In 1932, Mauduit wrote Private Views: Reminiscences of a Wandering Nobleman which the Times Literary Supplement described as "a lively and fascinating book in which the author introduces you to all the famous people he has met", filled with "charming pen pictures." The book recounts his experiences in these countries and the many well-known people he met, including his aviation training under Louis Blériot and his encounter with Colonel Roosevelt in New York. Also in the book, Mauduit describes his life as an engineer in Paris during the First World War and his work on the first tanks through participation in a technical committee.

Mauduit also wrote a selection of cookery books as well as a book described by the Sydney Morning Herald as a "pleasant nursery story" entitled Mimie and Shah.

His series of "original and valuable" cookery books began with The Vicomte in the Kitchen (1933). This first book was followed by The Vicomte in the Kitchenette (1934) and The Kitchen Companion (1939).

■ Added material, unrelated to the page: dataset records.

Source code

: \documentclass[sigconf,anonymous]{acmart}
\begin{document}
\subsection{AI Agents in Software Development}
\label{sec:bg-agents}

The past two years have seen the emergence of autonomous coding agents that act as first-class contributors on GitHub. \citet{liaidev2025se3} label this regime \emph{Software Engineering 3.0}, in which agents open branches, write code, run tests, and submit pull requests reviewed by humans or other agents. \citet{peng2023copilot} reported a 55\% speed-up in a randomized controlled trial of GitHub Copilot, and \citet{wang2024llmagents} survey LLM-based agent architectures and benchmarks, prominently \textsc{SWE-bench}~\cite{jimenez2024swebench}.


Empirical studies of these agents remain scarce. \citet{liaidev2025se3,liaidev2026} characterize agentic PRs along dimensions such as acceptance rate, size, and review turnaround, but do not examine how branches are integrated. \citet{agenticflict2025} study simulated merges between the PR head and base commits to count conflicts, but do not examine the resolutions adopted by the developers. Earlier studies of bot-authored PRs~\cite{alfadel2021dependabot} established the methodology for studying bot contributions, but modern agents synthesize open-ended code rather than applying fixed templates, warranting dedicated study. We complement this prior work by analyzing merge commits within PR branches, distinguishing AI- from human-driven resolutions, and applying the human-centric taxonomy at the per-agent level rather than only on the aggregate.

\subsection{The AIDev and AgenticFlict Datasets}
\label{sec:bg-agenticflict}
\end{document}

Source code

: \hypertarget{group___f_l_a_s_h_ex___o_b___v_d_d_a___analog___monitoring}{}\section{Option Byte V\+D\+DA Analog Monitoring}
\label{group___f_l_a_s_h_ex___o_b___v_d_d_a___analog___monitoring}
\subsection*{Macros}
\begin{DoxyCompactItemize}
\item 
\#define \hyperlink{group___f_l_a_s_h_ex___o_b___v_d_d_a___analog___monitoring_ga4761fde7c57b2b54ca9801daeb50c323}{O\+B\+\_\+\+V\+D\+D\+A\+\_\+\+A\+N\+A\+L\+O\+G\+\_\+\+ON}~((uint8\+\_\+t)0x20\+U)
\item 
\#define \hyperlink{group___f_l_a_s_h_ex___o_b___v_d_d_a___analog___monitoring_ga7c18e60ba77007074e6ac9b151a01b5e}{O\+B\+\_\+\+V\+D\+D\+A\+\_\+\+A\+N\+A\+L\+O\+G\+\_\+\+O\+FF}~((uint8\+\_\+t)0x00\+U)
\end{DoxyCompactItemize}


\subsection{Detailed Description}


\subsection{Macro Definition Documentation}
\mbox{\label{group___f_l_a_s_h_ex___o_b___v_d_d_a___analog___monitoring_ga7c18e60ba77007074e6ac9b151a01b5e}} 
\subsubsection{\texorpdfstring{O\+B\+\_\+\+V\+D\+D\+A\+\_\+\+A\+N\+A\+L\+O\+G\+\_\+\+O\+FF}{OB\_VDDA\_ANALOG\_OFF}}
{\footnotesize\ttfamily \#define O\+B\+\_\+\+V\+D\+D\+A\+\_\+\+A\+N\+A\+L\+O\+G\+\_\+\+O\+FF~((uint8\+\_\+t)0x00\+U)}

1940 saw the publication of They Can’t Ration These, a cookery book responding to the outbreak of the Second World War instructing the reader on how to use ingredients sourced from the English countryside, described by the Times Literary Supplement "to the country dweller with time and a spirit of adventure the book will be a delight." In his preface to the text, David Lloyd George described the book as "a valuable contribution towards our national defence".

==Final years and death==

Information surrounding Mauduit's movements after 1940 is unclear. A 1941 article in the Chicago Tribune records that Mauduit had been tried in England on a charge of "making statements 'likely to cause alarm or despondency'". He was found guilty and sentenced to two months of imprisonment.

In December 1942 and January 1943, a series of articles by Mauduit appeared in various European newspapers. In these pieces, Mauduit describes his disillusionment with the Free French Government. He refers to his imprisonment at the hands of the British and cites the poor treatment of French volunteers arriving in London. In January 1943, he addressed Radio-Paris, with a talk on the same theme.

His movements and activities after 1943 are not known. However, records from Dachau Concentration camp record the arrival of "Georges de Manduit" on 20 June 1944, and his death on 2 February 1945.

His death was announced in The Times in late 1945. An initial notice published on 22 November describes him as the "brother of Mlle Evelyn de Mauduit". The notice was republished two weeks later, with the correction that he was the father of Evelyn, rather than her brother.

==Family==
In January 1916, Mauduit married Priscilla Alden Griffin, of 500 Madison Avenue, New York City, the eldest daughter of the late General Eugene Griffin. They had at least two daughters.

Yolande, born on 27 November 1916, in Paris, in 1943 married the future US Army Brigadier General James Lawton Collins Jr. brother of NASA astronaut Michael Collins. She died on 12 June 2012, in Williamsburg, Virginia.

Evelyn-Maud Genevieve de Mauduit was born on 17 April 1921 in Paris and died on 16 March 2010 in Paimpol, Cotes-d'Armor.

In 1974, Mauduit's widow was living in Connecticut Avenue, Washington, D.C.